À titre de comparaison, ce montant équivaut au financement de projets structurants comme la réhabilitation de la route Babadjou-Bamenda (≈70 milliards), ou la construction de 100 km de voiries urbaines. Le choix de racheter ENEO plutôt que d’investir dans des infrastructures neuves interroge sur la rentabilité à moyen terme et la capacité de l’État à transformer cette acquisition en levier de développement.
Origine des fonds, partenaires et capacités de gestion
Le financement de cette opération n’a pas été détaillé dans le communiqué officiel. Toutefois, plusieurs analystes évoquent un recours aux ressources budgétaires internes, complétées par des mécanismes de trésorerie et des appuis exceptionnels. Le remboursement pourrait s’appuyer sur les recettes futures du secteur, à condition que la restructuration d’ENEO soit efficace.
Les bailleurs de fonds restent prudents. La Banque mondiale et d’autres partenaires techniques ont exprimé leur attachement à une gouvernance transparente et à une gestion rigoureuse du secteur énergétique. Le retrait d’Actis, qui avait acquis les parts en 2014, est perçu comme un échec du modèle PPP dans un secteur aussi stratégique.
Le Cameroun peut-il mieux gérer ENEO ? L’État détient désormais 95 % du capital, les 5 % restants étant réservés aux employés. Mais la performance dépendra de la capacité à réduire les pertes techniques, à renégocier la dette, et à moderniser les infrastructures. Les priorités incluent l’extension du réseau, la sécurisation de la production, et l’amélioration du service client.
Réactions, concurrence et enjeux de nationalisation
Plusieurs investisseurs, notamment des groupes marocains, sud-africains et asiatiques, avaient manifesté leur intérêt pour les parts d’Actis. Le gouvernement a préféré une reprise directe, estimant que la situation d’ENEO exigeait une intervention publique forte.
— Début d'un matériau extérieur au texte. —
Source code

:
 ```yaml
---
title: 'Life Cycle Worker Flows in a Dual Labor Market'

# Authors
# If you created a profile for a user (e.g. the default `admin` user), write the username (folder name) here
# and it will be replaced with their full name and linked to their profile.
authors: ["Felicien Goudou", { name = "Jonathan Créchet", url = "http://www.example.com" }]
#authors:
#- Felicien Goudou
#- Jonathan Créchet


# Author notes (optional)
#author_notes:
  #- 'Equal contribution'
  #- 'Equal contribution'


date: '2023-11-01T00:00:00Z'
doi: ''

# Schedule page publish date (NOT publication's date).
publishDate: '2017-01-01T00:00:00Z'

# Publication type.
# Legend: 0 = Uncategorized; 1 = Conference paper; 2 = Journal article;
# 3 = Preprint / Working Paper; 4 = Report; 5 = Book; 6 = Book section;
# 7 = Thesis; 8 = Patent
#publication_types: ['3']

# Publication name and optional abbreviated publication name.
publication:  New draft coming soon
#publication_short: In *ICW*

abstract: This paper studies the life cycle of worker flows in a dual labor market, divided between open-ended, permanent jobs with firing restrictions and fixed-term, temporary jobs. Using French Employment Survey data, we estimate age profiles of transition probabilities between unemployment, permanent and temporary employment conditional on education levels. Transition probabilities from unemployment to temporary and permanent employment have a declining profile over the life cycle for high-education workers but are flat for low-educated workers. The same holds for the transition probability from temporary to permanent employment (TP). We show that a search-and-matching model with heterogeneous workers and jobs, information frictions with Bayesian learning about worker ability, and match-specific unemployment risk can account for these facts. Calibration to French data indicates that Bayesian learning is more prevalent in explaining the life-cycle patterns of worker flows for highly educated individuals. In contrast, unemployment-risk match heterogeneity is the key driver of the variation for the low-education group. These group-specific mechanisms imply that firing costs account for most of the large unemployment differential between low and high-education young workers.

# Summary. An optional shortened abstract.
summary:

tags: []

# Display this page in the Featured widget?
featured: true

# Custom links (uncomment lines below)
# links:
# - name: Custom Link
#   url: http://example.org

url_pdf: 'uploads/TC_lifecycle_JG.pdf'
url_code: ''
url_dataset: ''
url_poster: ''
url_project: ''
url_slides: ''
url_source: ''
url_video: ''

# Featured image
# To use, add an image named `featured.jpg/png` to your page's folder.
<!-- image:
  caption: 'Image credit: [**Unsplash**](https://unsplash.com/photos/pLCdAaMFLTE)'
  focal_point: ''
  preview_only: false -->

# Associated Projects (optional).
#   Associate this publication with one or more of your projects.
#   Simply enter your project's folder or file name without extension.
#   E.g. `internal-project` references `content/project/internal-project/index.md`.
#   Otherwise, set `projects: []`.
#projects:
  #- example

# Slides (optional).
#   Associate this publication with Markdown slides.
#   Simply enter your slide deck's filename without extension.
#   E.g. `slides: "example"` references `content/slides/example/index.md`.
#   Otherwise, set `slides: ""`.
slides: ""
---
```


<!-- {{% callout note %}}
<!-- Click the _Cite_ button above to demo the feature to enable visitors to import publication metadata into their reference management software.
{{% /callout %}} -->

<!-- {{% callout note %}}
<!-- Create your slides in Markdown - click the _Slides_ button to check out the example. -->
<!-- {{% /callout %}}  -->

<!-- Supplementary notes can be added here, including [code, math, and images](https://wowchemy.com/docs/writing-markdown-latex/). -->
Ce choix a été salué par une partie de l’opinion, qui y voit un acte de souveraineté.
D’autres voix s’inquiètent du risque de mauvaise gestion et de subventions chroniques.La nationalisation d’ENEO peut être une bonne chose pour l’économie nationale si elle s’accompagne d’une refonte de la gouvernance, d’une rationalisation des coûts, et d’une vision industrielle claire. L’État devra éviter les écueils rencontrés dans d’autres entreprises publiques, où les subventions masquent les déficits sans résoudre les problèmes structurels.